» **Data provided**:
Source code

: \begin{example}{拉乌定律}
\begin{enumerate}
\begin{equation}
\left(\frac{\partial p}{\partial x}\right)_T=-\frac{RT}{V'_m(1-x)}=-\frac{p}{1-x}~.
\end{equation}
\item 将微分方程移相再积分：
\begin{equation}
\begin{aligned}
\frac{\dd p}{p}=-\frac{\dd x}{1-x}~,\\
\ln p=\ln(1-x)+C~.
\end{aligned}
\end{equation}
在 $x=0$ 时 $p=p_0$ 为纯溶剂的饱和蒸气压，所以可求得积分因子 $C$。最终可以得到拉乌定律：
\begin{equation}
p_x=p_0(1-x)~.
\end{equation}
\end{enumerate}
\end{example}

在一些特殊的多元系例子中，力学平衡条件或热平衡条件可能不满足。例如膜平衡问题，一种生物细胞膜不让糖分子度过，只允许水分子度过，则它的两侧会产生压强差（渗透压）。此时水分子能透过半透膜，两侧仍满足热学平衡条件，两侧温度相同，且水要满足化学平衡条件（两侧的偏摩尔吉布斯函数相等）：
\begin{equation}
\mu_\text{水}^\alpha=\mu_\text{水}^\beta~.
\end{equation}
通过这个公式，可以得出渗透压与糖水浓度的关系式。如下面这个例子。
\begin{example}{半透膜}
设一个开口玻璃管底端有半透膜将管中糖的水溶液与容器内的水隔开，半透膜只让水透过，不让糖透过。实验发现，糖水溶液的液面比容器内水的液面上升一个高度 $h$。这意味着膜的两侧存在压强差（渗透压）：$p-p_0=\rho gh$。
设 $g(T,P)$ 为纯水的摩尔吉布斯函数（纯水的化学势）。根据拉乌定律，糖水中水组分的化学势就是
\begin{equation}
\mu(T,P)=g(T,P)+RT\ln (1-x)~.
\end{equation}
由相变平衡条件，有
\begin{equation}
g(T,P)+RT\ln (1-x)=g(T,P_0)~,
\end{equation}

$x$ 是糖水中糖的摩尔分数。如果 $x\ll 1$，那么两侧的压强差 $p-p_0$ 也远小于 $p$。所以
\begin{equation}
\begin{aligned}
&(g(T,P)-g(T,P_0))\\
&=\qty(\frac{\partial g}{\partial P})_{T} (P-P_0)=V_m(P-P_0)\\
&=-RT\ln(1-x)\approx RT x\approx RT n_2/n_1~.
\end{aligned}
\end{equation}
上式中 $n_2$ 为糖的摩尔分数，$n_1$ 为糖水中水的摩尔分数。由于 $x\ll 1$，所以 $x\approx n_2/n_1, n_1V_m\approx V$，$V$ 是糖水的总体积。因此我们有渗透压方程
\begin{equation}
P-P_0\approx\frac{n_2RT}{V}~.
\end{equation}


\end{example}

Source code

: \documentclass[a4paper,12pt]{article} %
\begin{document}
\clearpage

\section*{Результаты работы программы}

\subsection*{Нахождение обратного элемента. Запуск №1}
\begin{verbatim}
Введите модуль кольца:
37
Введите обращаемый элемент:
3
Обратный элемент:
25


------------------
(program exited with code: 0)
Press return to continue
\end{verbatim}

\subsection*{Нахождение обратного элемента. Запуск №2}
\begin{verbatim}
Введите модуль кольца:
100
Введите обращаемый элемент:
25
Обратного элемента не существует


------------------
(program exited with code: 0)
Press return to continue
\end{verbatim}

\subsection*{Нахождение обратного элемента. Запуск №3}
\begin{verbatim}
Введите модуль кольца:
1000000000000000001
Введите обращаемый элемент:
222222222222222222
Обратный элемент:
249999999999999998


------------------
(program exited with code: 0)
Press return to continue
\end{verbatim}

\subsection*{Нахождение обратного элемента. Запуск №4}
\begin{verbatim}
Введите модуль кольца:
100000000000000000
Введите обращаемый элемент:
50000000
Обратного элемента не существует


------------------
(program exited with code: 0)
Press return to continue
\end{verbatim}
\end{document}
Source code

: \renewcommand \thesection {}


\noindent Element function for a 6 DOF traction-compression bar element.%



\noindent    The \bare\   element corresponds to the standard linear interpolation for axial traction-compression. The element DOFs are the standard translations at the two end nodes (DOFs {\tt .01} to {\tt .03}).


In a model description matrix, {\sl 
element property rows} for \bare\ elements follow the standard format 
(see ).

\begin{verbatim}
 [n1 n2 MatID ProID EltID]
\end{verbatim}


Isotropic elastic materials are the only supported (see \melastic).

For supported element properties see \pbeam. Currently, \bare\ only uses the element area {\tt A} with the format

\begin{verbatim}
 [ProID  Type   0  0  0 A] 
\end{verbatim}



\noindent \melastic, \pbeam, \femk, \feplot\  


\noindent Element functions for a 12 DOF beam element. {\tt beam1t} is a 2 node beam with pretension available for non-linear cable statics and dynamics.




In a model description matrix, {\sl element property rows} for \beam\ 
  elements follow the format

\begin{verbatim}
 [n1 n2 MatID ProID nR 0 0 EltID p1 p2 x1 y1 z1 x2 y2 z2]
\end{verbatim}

» **Exercise directions**: Show every line of the listing in which the string "approx" can be found.

» **Answer for this exercise**:
&=-RT\ln(1-x)\approx RT x\approx RT n_2/n_1~.
上式中 $n_2$ 为糖的摩尔分数，$n_1$ 为糖水中水的摩尔分数。由于 $x\ll 1$，所以 $x\approx n_2/n_1, n_1V_m\approx V$，$V$ 是糖水的总体积。因此我们有渗透压方程
P-P_0\approx\frac{n_2RT}{V}~.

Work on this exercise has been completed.